Hi folks, our prefect kubernetes agent sometimes f...
# prefect-community
m
Hi folks, our prefect kubernetes agent sometimes fails to deploy flow runs due to a connection error - namely a ReadTimeoutError (more details in the thread) Note that the same agent is able to deploy tens to hundreds of flows every day but seems to hiccup with these errors, leading to flow runs never getting submitted on our kubernetes cluster.
1
We are running the following prefect agent image on our EKS cluster:
Copy code
prefecthq/prefect:0.14.22-python3.8
Here is a snippet of the logs
Copy code
[2022-05-20 08:00:00,000] INFO - prefect-agent-staging | Deploying flow run ccefa859-6380-48c7-9a58-c7f1030cb294 to execution environment...
INFO:prefect-agent-staging:Deploying flow run ccefa859-6380-48c7-9a58-c7f1030cb294 to execution environment...

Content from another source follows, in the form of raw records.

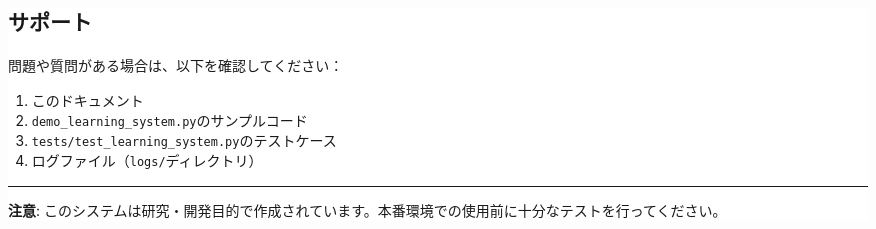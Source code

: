 ## サポート

問題や質問がある場合は、以下を確認してください：

1. このドキュメント
2. `demo_learning_system.py`のサンプルコード
3. `tests/test_learning_system.py`のテストケース
4. ログファイル（`logs/`ディレクトリ）

---

**注意**: このシステムは研究・開発目的で作成されています。本番環境での使用前に十分なテストを行ってください。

[2022-05-20 08:00:01,276] INFO - prefect-agent-staging | Completed deployment of flow run ccefa859-6380-48c7-9a58-c7f1030cb294
INFO:prefect-agent-staging:Completed deployment of flow run ccefa859-6380-48c7-9a58-c7f1030cb294
INFO:prefect-agent-staging:Deploying flow run a8647852-1667-461f-a3ee-e749b580f2ac to execution environment...
[2022-05-20 08:00:37,759] INFO - prefect-agent-staging | Deploying flow run a8647852-1667-461f-a3ee-e749b580f2ac to execution environment...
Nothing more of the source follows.